Julien Frier
- Born: September 28, 1974 (age 51) Grenoble, France
- Height: 1.90 m (6 ft 3 in)
- Weight: 100 kg (15 st 10 lb)

Rugby union career
- Position: Back row

Senior career
- Years: Team / Apps / (Points)
- 1996–2000: Bourgoin
- 2000–2004: Grenoble
- 2004–2012: Bourgoin / 127 / (57)
- Correct as of June 6, 2010

= Julien Frier =

French rugby union player

Julien Frier (born September 28, 1974) is a French rugby union player and currently the captain of the Top 14 team CS Bourgoin-Jallieu.

After four years spent with Bourgoin, Frier signed for the nearby rival club FC Grenoble.

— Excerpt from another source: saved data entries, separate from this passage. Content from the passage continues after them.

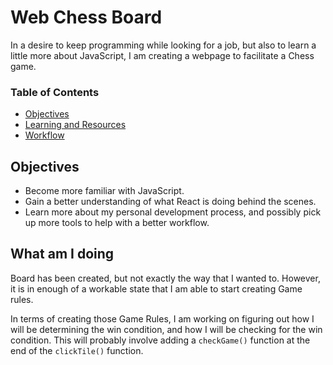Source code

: # Web Chess Board
In a desire to keep programming while looking for a job, but also to learn a little more about JavaScript, I am creating a webpage to facilitate a Chess game.

### Table of Contents
- [Objectives](#objectives)
- [Learning and Resources](https://github.com/BobbyTerence/ChessBoard/blob/main/lessons-learned.md)
- [Workflow](https://github.com/BobbyTerence/ChessBoard/blob/main/workflow.md)

## Objectives
- Become more familiar with JavaScript.
- Gain a better understanding of what React is doing behind the scenes.
- Learn more about my personal development process, and possibly pick up more tools to help with a better workflow.

## What am I doing
Board has been created, but not exactly the way that I wanted to. However, it is in enough of a workable state that I am able to start creating Game rules.

In terms of creating those Game Rules, I am working on figuring out how I will be determining the win condition, and how I will be checking for the win condition. This will probably involve adding a `checkGame()` function at the end of the `clickTile()` function.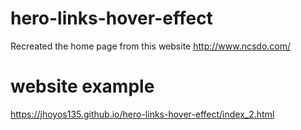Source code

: # hero-links-hover-effect
Recreated the home page from this website http://www.ncsdo.com/

# website example

https://jhoyos135.github.io/hero-links-hover-effect/index_2.html
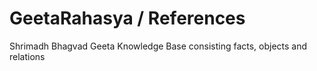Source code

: ﻿# GeetaRahasya / References

Shrimadh Bhagvad Geeta Knowledge Base consisting facts, objects and relations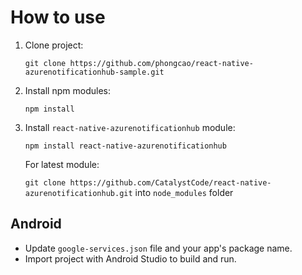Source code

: # How to use
1. Clone project:

    `git clone https://github.com/phongcao/react-native-azurenotificationhub-sample.git`

2. Install npm modules:

    `npm install`
    
3. Install `react-native-azurenotificationhub` module:

    `npm install react-native-azurenotificationhub`
    
    For latest module:
    
    `git clone https://github.com/CatalystCode/react-native-azurenotificationhub.git` into `node_modules` folder

## Android

* Update `google-services.json` file and your app's package name.
* Import project with Android Studio to build and run.
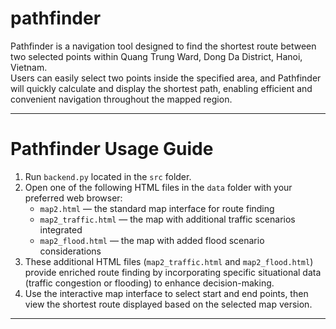 # pathfinder

Pathfinder is a navigation tool designed to find the shortest route between two selected points within Quang Trung Ward, Dong Da District, Hanoi, Vietnam.  
Users can easily select two points inside the specified area, and Pathfinder will quickly calculate and display the shortest path, enabling efficient and convenient navigation throughout the mapped region.

---

# Pathfinder Usage Guide

1. Run `backend.py` located in the `src` folder.  
2. Open one of the following HTML files in the `data` folder with your preferred web browser:  
   - `map2.html` — the standard map interface for route finding  
   - `map2_traffic.html` — the map with additional traffic scenarios integrated  
   - `map2_flood.html` — the map with added flood scenario considerations  
3. These additional HTML files (`map2_traffic.html` and `map2_flood.html`) provide enriched route finding by incorporating specific situational data (traffic congestion or flooding) to enhance decision-making.  
4. Use the interactive map interface to select start and end points, then view the shortest route displayed based on the selected map version.

---
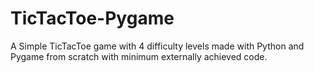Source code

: # TicTacToe-Pygame
A Simple TicTacToe game with 4 difficulty levels made with Python and Pygame from scratch with minimum externally achieved code.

He quickly established himself as a key player in the squad and was given the captaincy in his second season, leading Grenoble to promotion to the Top 16 in 2002 and helping them reach the play-offs in 2003. He returned to Bourgoin at the end of the 2003–2004 season (Grenoble would be relegated at the end of the next one) and became the captain there as well.

In 2009, like the rest of the squad, Frier agreed to a considerable salary cut to help the club avoid bankruptcy.

==International career==
Frier was never capped with the senior national team, but he received five caps with France A, scoring one try in the process.